Collection entries
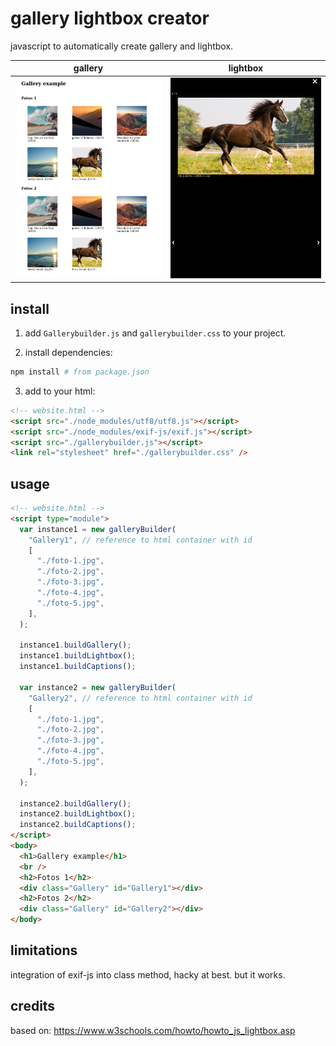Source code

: # gallery lightbox creator

javascript to automatically create gallery and lightbox.

|        gallery         |        lightbox        |
| :--------------------: | :--------------------: |
| ![](./Screenshot1.png) | ![](./Screenshot2.png) |

## install

1. add `Gallerybuilder.js` and `gallerybuilder.css` to your project.

2. install dependencies:

```bash
npm install # from package.json
```

3. add to your html:

```html
<!-- website.html -->
<script src="./node_modules/utf8/utf8.js"></script>
<script src="./node_modules/exif-js/exif.js"></script>
<script src="./gallerybuilder.js"></script>
<link rel="stylesheet" href="./gallerybuilder.css" />
```

## usage

```html
<!-- website.html -->
<script type="module">
  var instance1 = new galleryBuilder(
    "Gallery1", // reference to html container with id
    [
      "./foto-1.jpg",
      "./foto-2.jpg",
      "./foto-3.jpg",
      "./foto-4.jpg",
      "./foto-5.jpg",
    ],
  );

  instance1.buildGallery();
  instance1.buildLightbox();
  instance1.buildCaptions();

  var instance2 = new galleryBuilder(
    "Gallery2", // reference to html container with id
    [
      "./foto-1.jpg",
      "./foto-2.jpg",
      "./foto-3.jpg",
      "./foto-4.jpg",
      "./foto-5.jpg",
    ],
  );

  instance2.buildGallery();
  instance2.buildLightbox();
  instance2.buildCaptions();
</script>
<body>
  <h1>Gallery example</h1>
  <br />
  <h2>Fotos 1</h2>
  <div class="Gallery" id="Gallery1"></div>
  <h2>Fotos 2</h2>
  <div class="Gallery" id="Gallery2"></div>
</body>
```

## limitations

integration of exif-js into class method, hacky at best. but it works.

## credits

based on: https://www.w3schools.com/howto/howto_js_lightbox.asp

**TASK TO COMPLETE**
Filter the records for lines holding the string "buildLightbox". Copy each one.

**YOUR RESPONSE**
  instance1.buildLightbox();
  instance2.buildLightbox();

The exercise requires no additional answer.